Years back, I lived in Coconut Grove. We had just been hit by a hurricane, either Katrina, Rita or Wilma (can’t remember which). Residents were stumbling out of their home, which were without power, desperate for some sustenance. My girl and I went to Le Bouchon (that George Eric-Farge still owned at the time), where we each ordered a monstrous breakfast that offered the works – a pricey breakfast at that. When the server brought our food, we were each given a glass of water (with dirt that had settled at the bottom of the glass) and a pancake. The server informed us that they had run out of everything else, which we totally understood, given the circumstances. When the server later brought us the check, to my complete dismay, they were charging us as if we had received our full breakfast with the works. When I disputed the bill, the server quickly called George over.

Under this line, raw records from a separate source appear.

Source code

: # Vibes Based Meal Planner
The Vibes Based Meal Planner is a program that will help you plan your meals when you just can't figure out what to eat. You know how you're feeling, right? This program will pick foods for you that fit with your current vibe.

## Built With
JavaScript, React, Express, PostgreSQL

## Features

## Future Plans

When I told George that I wasn’t going to be paying the bill as received and expected only to be charged for what we did receive and consume, he accused me of being “cheap” and “just wanting to eat for free” in front of a room full of patrons. I told him he was price-gouging and taking advantage of people in the middle of a bad situation. He exploded. He called me a “cheap faggot” and insulted my “gay hat”. He then said “fine, get the hell out here, you broke faggot!” All the while, he was shoving me out onto the street. I have sworn ever since to never go to any restaurant owned by this animal. George-Eric Farge is a violent bigot. I find it almost impossible to believe that there haven’t been more incidents over the years involving him, given his temper and how he is willing to mistreat a paying customer when questioned.


yisselinthescene
yisselinthescene

Upon arrival you'll be greeted by a tooth sucking host (probably a laid off french doorman) who will tell you there are no tables available even though you walk into an empty dining room. They may or may not offer you cheap champagne, depending on how much money they smell on you. Quite silly considering anyone with a fraction of class and taste wouldnt enjoy a glass of $6 prosecco, but hey, I suppose that's their idea of "Paris meets Miami". Never in my foodie life have I experienced such terrible service from the staff straight down to the owner George himself. It's a pretentious piece of real estate on the midtown block with just mediocre food and drinks.

tunabones
tunabones

@yisselinthescene I like that "toothsucking host" part, great impact, very graphic, makes me feel dirty just thinking about it.  I wanted to ask what you meant by the "Quite silly considering anyone with a fraction of class and taste wouldnt enjoy a glass of $6 prosecco".  I ask because I have had many very nice $6 dollar (a bottle) proseccos.  As a foodie I'm sure you are familiar with wines, both sparkling and non.  Chanpagne and prosecco both falling into the former.  typically in that price range your going to find many more suitable proseccos than you will champagne simply because of the AOC of Champagne.  it has brand recogintion that comes at a cost.  Point is, I dont get the meaning of your sentance espcially in regards to class or taste.  I am not picking a fight or sides, I have no dog in this fignt, just curious what you meant by that sentance.  Thank you.